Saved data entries

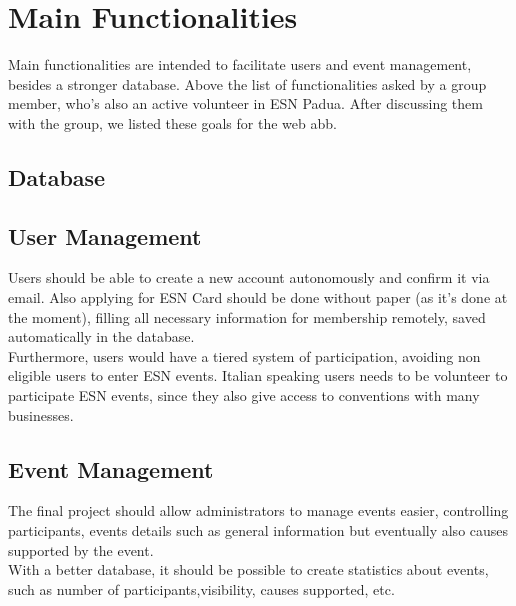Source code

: \section{Main Functionalities}

Main functionalities are intended to facilitate users and event management, besides a stronger database.
Above the list of functionalities asked by a group member, who's also an active volunteer in ESN Padua.
After discussing them  with the group, we listed these goals for the web abb.

\subsection{Database}
\lipsum[1]
\subsection{User Management}
Users should be able to create a new account autonomously and confirm it via email. Also
applying for ESN Card should be done without paper (as it's done at the moment), filling all necessary
information for membership remotely, saved automatically in the database.\\
Furthermore, users would have a tiered system of participation, avoiding non eligible users to enter ESN events. Italian
speaking users needs to be volunteer to participate ESN events, since they also give access to conventions with many businesses.\\

\subsection{Event Management}
The final project should allow administrators to manage events easier, controlling participants, events
details such as general information but eventually also causes supported by the event.\\
With a better database, it should be possible to create statistics about events,
such as number of participants,visibility, causes supported, etc.\\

What the exercise asks: Please, without any pictures, retype the records exactly as they appear.

Expected output:
Source code

: \section{Main Functionalities}

Main functionalities are intended to facilitate users and event management, besides a stronger database.
Above the list of functionalities asked by a group member, who's also an active volunteer in ESN Padua.
After discussing them  with the group, we listed these goals for the web abb.

\subsection{Database}
\lipsum[1]
\subsection{User Management}
Users should be able to create a new account autonomously and confirm it via email. Also
applying for ESN Card should be done without paper (as it's done at the moment), filling all necessary
information for membership remotely, saved automatically in the database.\\
Furthermore, users would have a tiered system of participation, avoiding non eligible users to enter ESN events. Italian
speaking users needs to be volunteer to participate ESN events, since they also give access to conventions with many businesses.\\

\subsection{Event Management}
The final project should allow administrators to manage events easier, controlling participants, events
details such as general information but eventually also causes supported by the event.\\
With a better database, it should be possible to create statistics about events,
such as number of participants,visibility, causes supported, etc.\\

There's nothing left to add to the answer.